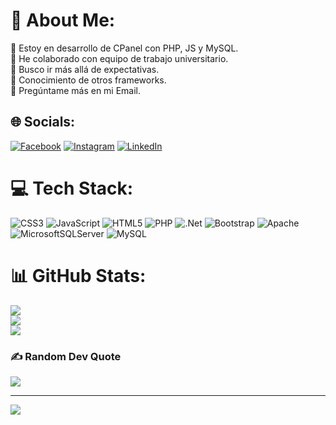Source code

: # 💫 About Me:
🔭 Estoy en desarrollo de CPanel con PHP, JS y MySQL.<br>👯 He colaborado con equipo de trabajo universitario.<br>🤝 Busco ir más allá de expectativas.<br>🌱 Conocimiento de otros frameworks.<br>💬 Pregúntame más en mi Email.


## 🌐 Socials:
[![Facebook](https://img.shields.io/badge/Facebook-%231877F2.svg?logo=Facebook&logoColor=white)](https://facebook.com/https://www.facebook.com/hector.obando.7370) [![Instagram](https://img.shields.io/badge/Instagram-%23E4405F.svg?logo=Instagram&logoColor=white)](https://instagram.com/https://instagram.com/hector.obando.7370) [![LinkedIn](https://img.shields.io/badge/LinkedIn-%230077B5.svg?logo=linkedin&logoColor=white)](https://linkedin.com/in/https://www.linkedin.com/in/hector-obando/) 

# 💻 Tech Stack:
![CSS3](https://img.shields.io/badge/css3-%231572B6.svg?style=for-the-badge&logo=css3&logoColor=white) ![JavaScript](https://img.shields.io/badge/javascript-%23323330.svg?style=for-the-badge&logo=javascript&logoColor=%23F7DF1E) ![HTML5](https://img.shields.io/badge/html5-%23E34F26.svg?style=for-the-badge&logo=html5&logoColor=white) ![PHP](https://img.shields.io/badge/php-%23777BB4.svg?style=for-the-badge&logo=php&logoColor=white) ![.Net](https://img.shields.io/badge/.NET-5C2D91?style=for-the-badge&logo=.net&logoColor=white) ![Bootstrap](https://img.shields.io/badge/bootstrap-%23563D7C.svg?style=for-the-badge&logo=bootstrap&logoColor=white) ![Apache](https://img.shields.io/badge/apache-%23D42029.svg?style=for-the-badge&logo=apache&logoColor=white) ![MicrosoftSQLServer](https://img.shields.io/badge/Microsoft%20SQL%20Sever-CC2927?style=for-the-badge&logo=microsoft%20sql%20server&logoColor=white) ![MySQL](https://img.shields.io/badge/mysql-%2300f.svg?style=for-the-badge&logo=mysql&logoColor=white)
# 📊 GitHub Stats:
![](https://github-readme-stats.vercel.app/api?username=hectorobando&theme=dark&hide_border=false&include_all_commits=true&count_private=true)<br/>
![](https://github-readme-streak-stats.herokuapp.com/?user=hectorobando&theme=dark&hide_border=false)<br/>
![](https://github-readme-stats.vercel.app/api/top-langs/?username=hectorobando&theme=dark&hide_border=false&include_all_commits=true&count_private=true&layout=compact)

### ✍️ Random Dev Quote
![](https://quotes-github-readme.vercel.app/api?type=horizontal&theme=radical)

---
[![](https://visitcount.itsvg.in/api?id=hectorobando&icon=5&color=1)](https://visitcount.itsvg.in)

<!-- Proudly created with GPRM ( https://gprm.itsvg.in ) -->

========================================================================

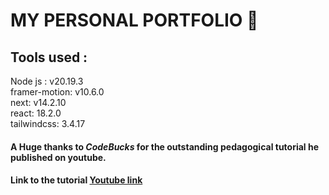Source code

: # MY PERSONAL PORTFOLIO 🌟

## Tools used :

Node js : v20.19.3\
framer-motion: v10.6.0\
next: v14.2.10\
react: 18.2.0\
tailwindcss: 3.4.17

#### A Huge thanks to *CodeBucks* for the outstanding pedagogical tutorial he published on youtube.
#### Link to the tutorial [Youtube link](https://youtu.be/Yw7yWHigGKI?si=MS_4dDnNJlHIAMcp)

========================================================================

#### [EXERCISE]
Working from the data above, extract solely the lines from the one containing "## Tools used" through the one containing "#### A Huge", exactly as they appear, both included.

#### [WRITTEN ANSWER]
## Tools used :

Node js : v20.19.3\
framer-motion: v10.6.0\
next: v14.2.10\
react: 18.2.0\
tailwindcss: 3.4.17

#### A Huge thanks to *CodeBucks* for the outstanding pedagogical tutorial he published on youtube.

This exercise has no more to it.